What Is a Custodial Account and How Do You Open One?
What Is a Custodial Account and How Do You Open One?
If you want to invest money for a child but a 529 plan feels too restrictive, a custodial account is worth understanding. It's one of the most flexible ways to build wealth for a minor — with fewer rules and more investment options than most education-specific accounts.
What a Custodial Account Is
A custodial account is a brokerage or savings account opened by an adult on behalf of a minor. The adult — typically a parent or grandparent — manages the account until the child reaches the age of majority, which is 18 in most states and 21 in others. At that point, full control of the account transfers to the child automatically.
Custodial accounts are governed by one of two laws depending on the state: the Uniform Gifts to Minors Act (UGMA) or the Uniform Transfers to Minors Act (UTMA). UTMA accounts are more flexible — they can hold a wider range of assets including real estate and intellectual property, not just cash and securities. Most states use UTMA, but the accounts are often referred to interchangeably.
How It Works
You open the account in your name as custodian, with the child listed as the beneficiary. Any money or assets you transfer into the account become an irrevocable gift — they legally belong to the child from the moment of transfer. You cannot take the money back.
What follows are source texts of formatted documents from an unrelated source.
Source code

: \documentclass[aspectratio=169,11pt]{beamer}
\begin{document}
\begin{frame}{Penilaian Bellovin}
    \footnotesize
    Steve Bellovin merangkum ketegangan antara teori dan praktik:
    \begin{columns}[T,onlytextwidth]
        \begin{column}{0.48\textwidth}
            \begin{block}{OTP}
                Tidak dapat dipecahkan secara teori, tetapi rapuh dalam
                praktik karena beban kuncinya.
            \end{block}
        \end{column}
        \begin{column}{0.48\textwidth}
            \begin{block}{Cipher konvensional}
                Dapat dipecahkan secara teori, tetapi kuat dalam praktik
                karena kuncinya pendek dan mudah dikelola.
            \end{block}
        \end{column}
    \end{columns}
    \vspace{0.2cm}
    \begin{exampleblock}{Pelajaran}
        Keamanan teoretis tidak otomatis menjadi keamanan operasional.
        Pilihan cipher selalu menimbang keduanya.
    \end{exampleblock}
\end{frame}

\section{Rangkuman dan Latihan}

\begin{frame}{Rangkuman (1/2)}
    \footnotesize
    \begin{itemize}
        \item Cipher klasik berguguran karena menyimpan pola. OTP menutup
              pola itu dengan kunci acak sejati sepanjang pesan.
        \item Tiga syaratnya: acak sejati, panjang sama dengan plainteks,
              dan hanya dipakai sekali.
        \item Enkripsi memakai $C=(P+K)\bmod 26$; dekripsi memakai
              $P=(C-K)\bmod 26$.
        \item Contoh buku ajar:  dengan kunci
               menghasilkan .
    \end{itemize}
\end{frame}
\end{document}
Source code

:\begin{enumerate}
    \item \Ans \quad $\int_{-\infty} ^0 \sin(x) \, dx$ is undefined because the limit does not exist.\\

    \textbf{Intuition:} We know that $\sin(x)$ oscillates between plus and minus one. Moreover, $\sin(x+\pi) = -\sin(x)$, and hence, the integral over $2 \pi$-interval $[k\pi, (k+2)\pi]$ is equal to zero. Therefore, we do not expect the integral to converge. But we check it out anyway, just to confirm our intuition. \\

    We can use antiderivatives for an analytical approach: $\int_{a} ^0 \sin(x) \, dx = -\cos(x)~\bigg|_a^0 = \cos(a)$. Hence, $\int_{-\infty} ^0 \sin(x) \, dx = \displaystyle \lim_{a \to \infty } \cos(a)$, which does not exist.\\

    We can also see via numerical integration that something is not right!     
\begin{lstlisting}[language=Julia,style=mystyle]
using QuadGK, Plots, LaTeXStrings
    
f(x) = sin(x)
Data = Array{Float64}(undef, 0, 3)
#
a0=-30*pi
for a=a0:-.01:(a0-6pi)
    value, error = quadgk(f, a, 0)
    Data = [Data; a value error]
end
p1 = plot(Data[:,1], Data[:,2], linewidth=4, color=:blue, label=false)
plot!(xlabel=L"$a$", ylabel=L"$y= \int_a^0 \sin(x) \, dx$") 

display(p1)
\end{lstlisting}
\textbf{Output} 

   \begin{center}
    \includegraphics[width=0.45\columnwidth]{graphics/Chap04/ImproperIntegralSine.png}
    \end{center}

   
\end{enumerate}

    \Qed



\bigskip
While you're the custodian, you control the investment decisions. You can buy stocks, ETFs, mutual funds, or bonds just as you would in a regular brokerage account. When the child reaches the age of majority in your state, the account transfers to them and they can do whatever they want with it — including spending it.
The Tax Treatment
Custodial accounts don't have the tax-free growth of a 529 or Roth IRA. Investment gains are taxable, but the tax treatment is favorable for smaller amounts. The first $1,300 of unearned income (interest, dividends, capital gains) is tax-free for the child in 2024. The next $1,300 is taxed at the child's rate, which is typically much lower than yours. Amounts above $2,600 are taxed at the parent's rate — this is what's known as the "kiddie tax," which applies until the child is 19 (or 24 if a full-time student).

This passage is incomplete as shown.